::: AVAILABLE RECORDS :::

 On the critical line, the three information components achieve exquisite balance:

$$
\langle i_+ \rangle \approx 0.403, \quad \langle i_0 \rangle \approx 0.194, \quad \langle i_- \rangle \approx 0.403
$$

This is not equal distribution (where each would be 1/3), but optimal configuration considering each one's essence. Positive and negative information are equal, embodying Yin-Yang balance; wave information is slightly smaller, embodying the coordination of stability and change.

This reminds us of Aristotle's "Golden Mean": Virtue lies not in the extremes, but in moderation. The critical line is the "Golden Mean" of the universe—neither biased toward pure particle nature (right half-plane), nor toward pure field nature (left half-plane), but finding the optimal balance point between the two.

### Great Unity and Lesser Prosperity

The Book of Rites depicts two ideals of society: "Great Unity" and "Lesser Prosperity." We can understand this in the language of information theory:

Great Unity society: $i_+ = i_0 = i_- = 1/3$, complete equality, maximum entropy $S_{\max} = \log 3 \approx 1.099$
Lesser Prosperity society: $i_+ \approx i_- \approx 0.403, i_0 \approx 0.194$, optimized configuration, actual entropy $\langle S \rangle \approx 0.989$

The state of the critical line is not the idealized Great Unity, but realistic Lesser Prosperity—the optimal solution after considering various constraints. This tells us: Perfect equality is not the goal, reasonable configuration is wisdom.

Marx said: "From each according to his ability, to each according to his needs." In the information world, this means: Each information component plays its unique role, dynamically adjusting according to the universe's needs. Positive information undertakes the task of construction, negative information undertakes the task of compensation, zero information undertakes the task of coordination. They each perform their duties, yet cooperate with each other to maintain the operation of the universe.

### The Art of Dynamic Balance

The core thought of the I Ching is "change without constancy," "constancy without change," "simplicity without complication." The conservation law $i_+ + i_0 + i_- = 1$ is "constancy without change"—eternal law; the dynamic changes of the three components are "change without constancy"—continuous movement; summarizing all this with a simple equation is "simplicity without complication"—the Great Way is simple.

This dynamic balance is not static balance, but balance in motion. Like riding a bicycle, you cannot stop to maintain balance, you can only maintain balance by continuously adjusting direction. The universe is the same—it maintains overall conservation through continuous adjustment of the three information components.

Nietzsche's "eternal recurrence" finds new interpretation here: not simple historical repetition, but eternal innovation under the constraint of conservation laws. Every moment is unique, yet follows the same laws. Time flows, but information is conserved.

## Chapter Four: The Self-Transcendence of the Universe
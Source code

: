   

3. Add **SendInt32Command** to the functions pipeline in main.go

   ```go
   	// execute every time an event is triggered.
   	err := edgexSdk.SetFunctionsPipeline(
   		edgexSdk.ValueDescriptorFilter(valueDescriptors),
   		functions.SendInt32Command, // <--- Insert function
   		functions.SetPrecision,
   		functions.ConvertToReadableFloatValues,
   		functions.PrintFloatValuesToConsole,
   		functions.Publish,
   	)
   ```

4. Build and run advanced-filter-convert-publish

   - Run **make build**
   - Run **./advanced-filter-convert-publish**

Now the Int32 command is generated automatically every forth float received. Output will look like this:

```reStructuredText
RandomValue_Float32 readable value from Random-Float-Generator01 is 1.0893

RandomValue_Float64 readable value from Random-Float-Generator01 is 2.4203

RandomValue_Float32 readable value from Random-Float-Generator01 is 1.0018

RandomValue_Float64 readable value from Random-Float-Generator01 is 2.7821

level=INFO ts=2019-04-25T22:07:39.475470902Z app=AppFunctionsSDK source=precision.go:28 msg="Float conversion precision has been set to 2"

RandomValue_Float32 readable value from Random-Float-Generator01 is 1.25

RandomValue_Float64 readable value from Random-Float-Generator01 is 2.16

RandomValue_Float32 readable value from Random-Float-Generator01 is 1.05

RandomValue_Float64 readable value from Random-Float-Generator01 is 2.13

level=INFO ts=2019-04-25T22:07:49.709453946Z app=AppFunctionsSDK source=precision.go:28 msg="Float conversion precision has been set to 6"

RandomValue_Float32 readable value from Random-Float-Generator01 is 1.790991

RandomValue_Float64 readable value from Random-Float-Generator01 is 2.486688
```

:::

▸ YOUR TASK:
Your task for the entries above: copy exactly the span starting with the line with "of the universe." and going on through the line with "The core thought", both lines included, and nothing else.

▸ SOLUTION:
Marx said: "From each according to his ability, to each according to his needs." In the information world, this means: Each information component plays its unique role, dynamically adjusting according to the universe's needs. Positive information undertakes the task of construction, negative information undertakes the task of compensation, zero information undertakes the task of coordination. They each perform their duties, yet cooperate with each other to maintain the operation of the universe.

### The Art of Dynamic Balance

The core thought of the I Ching is "change without constancy," "constancy without change," "simplicity without complication." The conservation law $i_+ + i_0 + i_- = 1$ is "constancy without change"—eternal law; the dynamic changes of the three components are "change without constancy"—continuous movement; summarizing all this with a simple equation is "simplicity without complication"—the Great Way is simple.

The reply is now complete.